→ **Records from a data source**:
*** Block opens ***

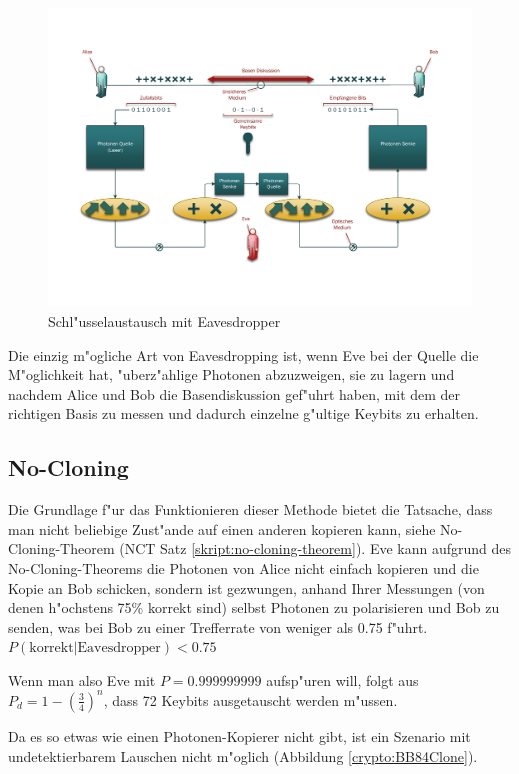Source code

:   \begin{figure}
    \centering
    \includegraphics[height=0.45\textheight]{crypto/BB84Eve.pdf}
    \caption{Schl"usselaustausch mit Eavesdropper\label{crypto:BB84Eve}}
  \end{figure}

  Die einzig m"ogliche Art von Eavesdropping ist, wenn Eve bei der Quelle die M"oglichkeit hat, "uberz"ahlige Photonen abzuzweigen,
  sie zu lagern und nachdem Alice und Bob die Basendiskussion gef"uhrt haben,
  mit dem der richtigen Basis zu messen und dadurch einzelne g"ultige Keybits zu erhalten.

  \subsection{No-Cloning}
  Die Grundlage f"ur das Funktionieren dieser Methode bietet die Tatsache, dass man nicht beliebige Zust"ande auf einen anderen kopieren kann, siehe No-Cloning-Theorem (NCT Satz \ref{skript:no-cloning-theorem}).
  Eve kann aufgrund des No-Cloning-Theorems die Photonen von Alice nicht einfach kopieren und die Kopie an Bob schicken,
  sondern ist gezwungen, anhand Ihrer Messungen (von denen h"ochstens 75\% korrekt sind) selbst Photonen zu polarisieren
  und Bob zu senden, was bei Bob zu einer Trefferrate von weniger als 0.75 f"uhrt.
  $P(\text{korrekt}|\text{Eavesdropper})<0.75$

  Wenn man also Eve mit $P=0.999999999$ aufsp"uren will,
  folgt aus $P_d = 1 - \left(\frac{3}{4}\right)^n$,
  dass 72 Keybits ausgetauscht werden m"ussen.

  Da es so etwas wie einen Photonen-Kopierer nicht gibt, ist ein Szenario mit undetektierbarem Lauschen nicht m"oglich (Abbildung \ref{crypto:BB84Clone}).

*** Block closes ***

The reply should repeat the data in full, exactly as given, and contain no pictures.

→ **ANSWER BOX**:
Source code

:   \begin{figure}
    \centering
    \includegraphics[height=0.45\textheight]{crypto/BB84Eve.pdf}
    \caption{Schl"usselaustausch mit Eavesdropper\label{crypto:BB84Eve}}
  \end{figure}

  Die einzig m"ogliche Art von Eavesdropping ist, wenn Eve bei der Quelle die M"oglichkeit hat, "uberz"ahlige Photonen abzuzweigen,
  sie zu lagern und nachdem Alice und Bob die Basendiskussion gef"uhrt haben,
  mit dem der richtigen Basis zu messen und dadurch einzelne g"ultige Keybits zu erhalten.

  \subsection{No-Cloning}
  Die Grundlage f"ur das Funktionieren dieser Methode bietet die Tatsache, dass man nicht beliebige Zust"ande auf einen anderen kopieren kann, siehe No-Cloning-Theorem (NCT Satz \ref{skript:no-cloning-theorem}).
  Eve kann aufgrund des No-Cloning-Theorems die Photonen von Alice nicht einfach kopieren und die Kopie an Bob schicken,
  sondern ist gezwungen, anhand Ihrer Messungen (von denen h"ochstens 75\% korrekt sind) selbst Photonen zu polarisieren
  und Bob zu senden, was bei Bob zu einer Trefferrate von weniger als 0.75 f"uhrt.
  $P(\text{korrekt}|\text{Eavesdropper})<0.75$

  Wenn man also Eve mit $P=0.999999999$ aufsp"uren will,
  folgt aus $P_d = 1 - \left(\frac{3}{4}\right)^n$,
  dass 72 Keybits ausgetauscht werden m"ussen.

  Da es so etwas wie einen Photonen-Kopierer nicht gibt, ist ein Szenario mit undetektierbarem Lauschen nicht m"oglich (Abbildung \ref{crypto:BB84Clone}).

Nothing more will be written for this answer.